Intanto, la narrativa del regime ci marcia. Il programma domenicale del propagandista in capo Dmitry Kiselyov su Perviy Kanal — la Rai 1 russa — ha dedicato i primi 45 minuti al “grande scambio” dei prigionieri. “Il nostro presidente ha sconfitto l’Occidente collettivo”, ha detto Kiselyov: “Sono tornati in patria eroi russi che hanno vissuto per molti anni in Occidente sotto copertura e hanno lavorato per il bene della Russia”.

Secondo Sergei Davidis, avvocato e sociologo della Ong Memorial — Nobel per la pace 2022 —  la maggior parte dei russi non crede a Kisellyov. “Solo la minoranza che sostiene con convinzione l’invasione dell’ Ucraina e il regime di Putin ha gioito per il ritorno in patria di uno come Krasikov”, spiega a Fanpage.it. “Il resto della popolazione non vuol saperne nulla. Auspica la fine della guerra. Ma resta piegata dal conformismo tipico di ogni regime.
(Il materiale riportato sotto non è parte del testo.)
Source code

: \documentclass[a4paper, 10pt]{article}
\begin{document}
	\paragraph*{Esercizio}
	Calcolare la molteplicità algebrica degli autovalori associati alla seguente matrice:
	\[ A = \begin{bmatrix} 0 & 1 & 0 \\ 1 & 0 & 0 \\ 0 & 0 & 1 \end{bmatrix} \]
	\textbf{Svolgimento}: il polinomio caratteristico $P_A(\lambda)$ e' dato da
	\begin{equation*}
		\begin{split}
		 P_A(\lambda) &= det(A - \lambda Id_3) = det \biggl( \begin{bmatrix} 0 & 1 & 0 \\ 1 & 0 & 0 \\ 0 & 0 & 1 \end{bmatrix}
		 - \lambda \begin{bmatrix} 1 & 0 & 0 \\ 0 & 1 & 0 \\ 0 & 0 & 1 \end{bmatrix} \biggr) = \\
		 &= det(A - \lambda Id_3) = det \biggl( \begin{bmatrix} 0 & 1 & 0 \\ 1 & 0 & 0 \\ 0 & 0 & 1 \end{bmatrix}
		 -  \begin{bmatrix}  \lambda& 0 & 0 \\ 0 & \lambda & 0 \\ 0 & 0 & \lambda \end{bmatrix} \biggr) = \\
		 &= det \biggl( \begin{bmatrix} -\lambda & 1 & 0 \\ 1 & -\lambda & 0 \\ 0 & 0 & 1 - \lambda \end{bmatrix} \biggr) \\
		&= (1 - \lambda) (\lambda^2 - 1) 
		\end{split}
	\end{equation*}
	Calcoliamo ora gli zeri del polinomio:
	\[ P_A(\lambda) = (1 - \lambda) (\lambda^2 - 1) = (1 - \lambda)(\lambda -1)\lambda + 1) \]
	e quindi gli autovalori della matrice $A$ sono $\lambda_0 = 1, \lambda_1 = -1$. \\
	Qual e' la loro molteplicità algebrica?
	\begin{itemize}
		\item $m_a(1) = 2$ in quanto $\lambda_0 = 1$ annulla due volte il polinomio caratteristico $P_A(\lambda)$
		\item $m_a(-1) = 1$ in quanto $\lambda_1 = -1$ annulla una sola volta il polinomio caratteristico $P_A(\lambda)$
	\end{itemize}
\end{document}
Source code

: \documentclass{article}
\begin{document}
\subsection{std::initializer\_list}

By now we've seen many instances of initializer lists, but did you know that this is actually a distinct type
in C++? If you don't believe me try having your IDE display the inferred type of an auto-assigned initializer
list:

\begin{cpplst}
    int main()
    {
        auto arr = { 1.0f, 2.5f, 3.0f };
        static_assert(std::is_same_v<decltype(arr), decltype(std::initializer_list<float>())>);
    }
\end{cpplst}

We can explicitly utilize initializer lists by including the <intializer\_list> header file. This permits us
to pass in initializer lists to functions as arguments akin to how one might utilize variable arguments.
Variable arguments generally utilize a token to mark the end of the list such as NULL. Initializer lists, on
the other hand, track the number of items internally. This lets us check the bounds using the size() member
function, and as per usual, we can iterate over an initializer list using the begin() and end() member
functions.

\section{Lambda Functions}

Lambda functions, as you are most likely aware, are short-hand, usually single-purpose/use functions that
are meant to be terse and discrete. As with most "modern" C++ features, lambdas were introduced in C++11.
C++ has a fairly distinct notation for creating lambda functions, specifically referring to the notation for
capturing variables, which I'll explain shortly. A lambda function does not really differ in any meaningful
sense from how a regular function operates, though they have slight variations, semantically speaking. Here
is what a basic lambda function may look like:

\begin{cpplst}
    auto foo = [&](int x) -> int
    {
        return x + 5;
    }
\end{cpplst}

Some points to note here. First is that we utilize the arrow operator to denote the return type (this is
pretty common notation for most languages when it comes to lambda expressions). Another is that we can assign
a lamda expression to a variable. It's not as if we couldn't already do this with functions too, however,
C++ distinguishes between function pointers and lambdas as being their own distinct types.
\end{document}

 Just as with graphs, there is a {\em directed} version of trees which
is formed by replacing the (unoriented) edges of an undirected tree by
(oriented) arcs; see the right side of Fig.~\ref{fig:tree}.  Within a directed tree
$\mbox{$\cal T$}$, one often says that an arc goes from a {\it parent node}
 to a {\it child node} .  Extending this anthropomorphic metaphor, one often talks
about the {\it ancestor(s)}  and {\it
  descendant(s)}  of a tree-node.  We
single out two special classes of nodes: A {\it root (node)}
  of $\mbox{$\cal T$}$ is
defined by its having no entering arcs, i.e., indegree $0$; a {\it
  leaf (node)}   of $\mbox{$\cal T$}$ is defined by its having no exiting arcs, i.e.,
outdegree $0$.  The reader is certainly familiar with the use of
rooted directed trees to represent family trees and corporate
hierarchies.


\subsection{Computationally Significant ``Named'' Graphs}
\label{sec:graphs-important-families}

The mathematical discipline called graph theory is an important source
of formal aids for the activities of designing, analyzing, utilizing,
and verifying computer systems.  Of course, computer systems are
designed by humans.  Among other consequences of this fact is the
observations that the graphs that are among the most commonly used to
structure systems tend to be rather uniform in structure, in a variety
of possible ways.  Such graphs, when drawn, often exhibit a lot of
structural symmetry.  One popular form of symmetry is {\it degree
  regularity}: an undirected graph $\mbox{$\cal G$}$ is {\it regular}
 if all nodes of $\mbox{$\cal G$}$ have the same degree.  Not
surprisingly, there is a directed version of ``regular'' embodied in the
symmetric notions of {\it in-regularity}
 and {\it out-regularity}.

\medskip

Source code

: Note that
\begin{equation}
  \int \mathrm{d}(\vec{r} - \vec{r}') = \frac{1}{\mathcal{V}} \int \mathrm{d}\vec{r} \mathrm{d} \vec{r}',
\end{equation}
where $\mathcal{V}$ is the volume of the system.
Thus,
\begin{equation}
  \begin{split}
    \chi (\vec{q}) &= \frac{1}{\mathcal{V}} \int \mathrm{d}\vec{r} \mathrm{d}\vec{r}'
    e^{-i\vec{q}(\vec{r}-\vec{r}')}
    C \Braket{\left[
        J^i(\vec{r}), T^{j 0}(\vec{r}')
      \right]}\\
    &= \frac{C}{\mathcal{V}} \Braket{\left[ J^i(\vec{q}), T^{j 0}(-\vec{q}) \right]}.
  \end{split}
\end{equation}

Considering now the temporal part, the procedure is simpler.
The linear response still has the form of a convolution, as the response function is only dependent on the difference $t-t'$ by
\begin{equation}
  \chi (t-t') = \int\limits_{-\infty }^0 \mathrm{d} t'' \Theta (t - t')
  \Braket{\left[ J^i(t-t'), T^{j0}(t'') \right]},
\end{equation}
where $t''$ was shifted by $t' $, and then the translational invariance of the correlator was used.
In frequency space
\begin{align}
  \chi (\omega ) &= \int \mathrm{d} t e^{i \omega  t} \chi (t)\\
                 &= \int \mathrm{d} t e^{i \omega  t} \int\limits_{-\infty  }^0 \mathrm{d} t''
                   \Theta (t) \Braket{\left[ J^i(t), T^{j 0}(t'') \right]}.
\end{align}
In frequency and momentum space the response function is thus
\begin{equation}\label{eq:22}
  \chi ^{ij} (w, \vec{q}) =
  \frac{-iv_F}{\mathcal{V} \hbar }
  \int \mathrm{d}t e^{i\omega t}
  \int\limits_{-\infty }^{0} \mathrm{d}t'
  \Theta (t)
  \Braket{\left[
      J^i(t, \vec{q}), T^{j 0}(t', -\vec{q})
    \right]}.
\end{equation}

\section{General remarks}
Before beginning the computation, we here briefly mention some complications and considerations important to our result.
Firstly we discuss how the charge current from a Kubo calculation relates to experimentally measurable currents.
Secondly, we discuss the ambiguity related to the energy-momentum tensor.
“Se Putin ha voluto fare del rientro dei prigionieri un evento mediatico — continua Davidis — è per due motivi: prima di tutto doveva giustificare il rilascio di prigionieri politici noti in Russia e farlo passare come una vittoria assoluta. E in secondo luogo, ogni occasione è buona se permette di glorificare presunti eroismi e di alimentare l’ideologia anti-Occidentale”.

Non è come ai tempi del comunismo, quando il sistema di potere si fondava su un’ideologia precisa, non c’era bisogno di spiegare granché e bastava ripetere gli slogan. “L’ideologia putinista fino a pochi anni fa nemmeno esisteva”, nota Davidis. “È composta da un’accozzaglia di elementi, tra i quali il ritorno al ruolo di grande potenza e la contrapposizione a Washington è il principale. Deve essere ripetuto il più possibile”. E il più vendibile”. E qualcuno lo compra.

Navalny, il martire della trattativa

Se Putin non pensa più alla possibilità di un riavvicinamento all’Occidente, i governi occidentali che si sono impegnati nelle trattative per il “grande scambio” probabilmente non pensano più al riavvicinamento con Putin. Perché sanno bene che da parte russa il negoziato è stato improntato a un criminale cinismo. E che il più importante dei dissidenti russi ci ha rimesso la vita. Al di là di ogni argomento morale, non è un bel precedente per eventuali negoziati sulla pace in Ucraina e per una normalizzazione delle relazioni.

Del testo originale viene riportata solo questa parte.